Le ton est donné dès le premier chant, Are mou Rindineddha, une escale dans le sud de l’Italie, plus particulièrement dans la région du Salento. Ce chant traditionnel en grec déploie une sonorité particulière : proche de la musique traditionnelle de l’Italie du Sud, elle contient aussi des influences turques et arabes, dans une ambiance mystérieuse et mélancolique. La voix atypique de Vincenzo Capezzuto au timbre presqu’androgyne est surprenant : qualifié d’alto et non de contre-ténor puisqu’il n’utilise pas la voix de fausset, l’interprète montre une expressivité immédiate se mélangeant harmonieusement à celle de la soprano Céline Scheen. L’un comme l’autre ont un phrasé déclamé, des inflexions vocales très précises, un timbre ni trop lyrique ni trop traditionnel, les couleurs sont variées en fonction des passages en duo ou en solo et selon la narration de la chanson. Leurs sourires, leurs gestes expressifs, leurs regards trahissent leur complicité. Dommage cependant que la chanteuse garde la partition à la main, la rendant moins libre de ses gestes en regard de son partenaire.
Christina Pluhar fait alors son entrée au théorbe, rejointe par celui de Josep Maria Marti Duran sur la basse obstinée d’une ciacconna (pièce instrumentale écrite par Maurizio). C’est l’occasion de faire monter les improvisations inventives, dextres et agiles avec le jeu envoûtant du cornettiste Doron Shervin en dialogue avec les mélismes du clavecin joué par Francesco Turrisi, le tout ponctué par l'intervention subtile du percussionniste Sergey Saprychev.
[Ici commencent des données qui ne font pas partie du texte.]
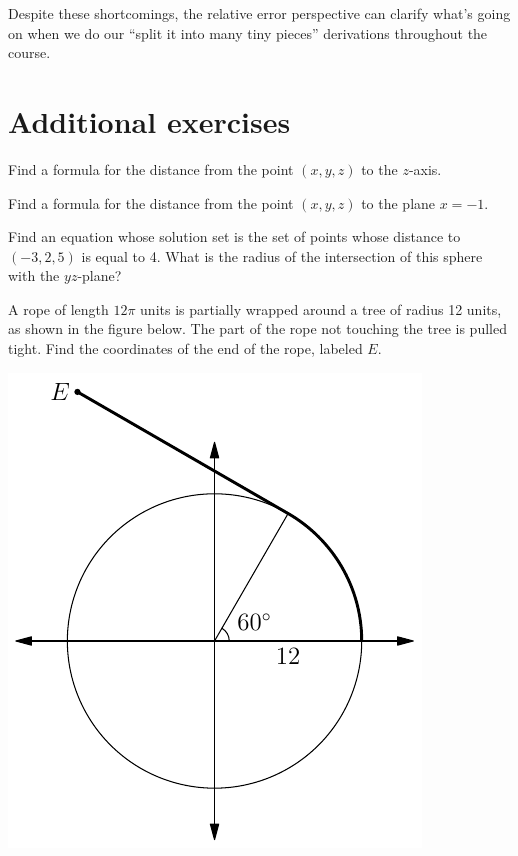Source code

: \documentclass[svgnames]{watsonbook}
\begin{document}
Despite these shortcomings, the relative error perspective can clarify
what's going on when we do our ``split it into many tiny
pieces'' derivations throughout the course. 

\newpage 

\section{Additional exercises} \label{sec:addexer}


\begin{aexercise}
  Find a formula for the distance from the point $(x,y,z)$ to the
  $z$-axis. 
\end{aexercise}

\begin{aexercise}
  Find a formula for the distance from the point $(x,y,z)$ to the
  plane $x = -1$. 
\end{aexercise}

\begin{aexercise}
  Find an equation whose solution set is the set of points whose distance to $(-3,2,5)$
  is equal to 4. What is the radius of the intersection of this sphere with the $yz$-plane?
\end{aexercise}

\begin{aexercise}
  A rope of length $12\pi$ units is partially wrapped around a tree of radius 12 units, as shown in the figure below. The part of the rope not touching the tree is pulled tight. Find the coordinates of the end of the rope, labeled $E$. 
  \begin{center}
    \includegraphics{exercisefigures/ropetree}
  \end{center}
\end{aexercise}
\end{document}
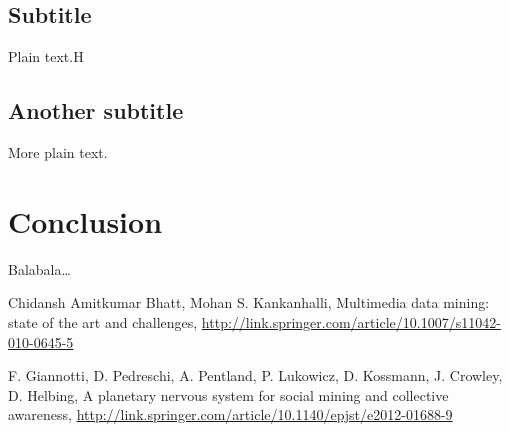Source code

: \documentclass{icmmcm}
\begin{document}
\subsection{Subtitle}
Plain text.H

\subsection{Another subtitle}
More plain text.

\section{Conclusion}
Balabala\ldots


\begin{thebibliography}{2}
Chidansh Amitkumar Bhatt, Mohan S. Kankanhalli,
Multimedia data mining: state of the art and challenges,
\url{http://link.springer.com/article/10.1007/s11042-010-0645-5}

F. Giannotti, D. Pedreschi, A. Pentland, P.
Lukowicz, D. Kossmann, J.
Crowley, D. Helbing,
A planetary nervous system for social mining and collective awareness,
\url{http://link.springer.com/article/10.1140/epjst/e2012-01688-9}

\end{thebibliography}
\end{document}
Le claveciniste se saisit alors du tambourin et tel un joueur de tamburello, entraîne musiciens et chanteur dans une pizzica endiablée. Le tableau est complet lorsque les rejoint sur scène la danseuse Anna Dego pour une performance énergique, bondissante, tournoyante accompagnée de gestes des mains comme une incantation à la terre. Vincenzo Capezzuto se révèle être également à l’aise dans sa gestique corporelle et ses intentions expressives : à la fin de la danse chantée, la danseuse bondit dans les bras du chanteur comme pour renforcer son souhait urgent que son amoureux ne l’oublie pas.
Après quelques applaudissements, la basse obstinée reprend, agrémentée des castagnettes, pour une nouvelle tarentelle Napoletana où l’improvisation a la part belle. Le fil conducteur du spectacle est donc la Tarentelle, cette musique effrénée visant à guérir ceux que l’on croyait être victimes de morsure d’une araignée (la tarentule). Christina Pluhar se plonge avec délectation dans ces chants folkloriques souvent accompagnés de danses essentiellement féminines dont le caractère sensuel évoque les danses païennes.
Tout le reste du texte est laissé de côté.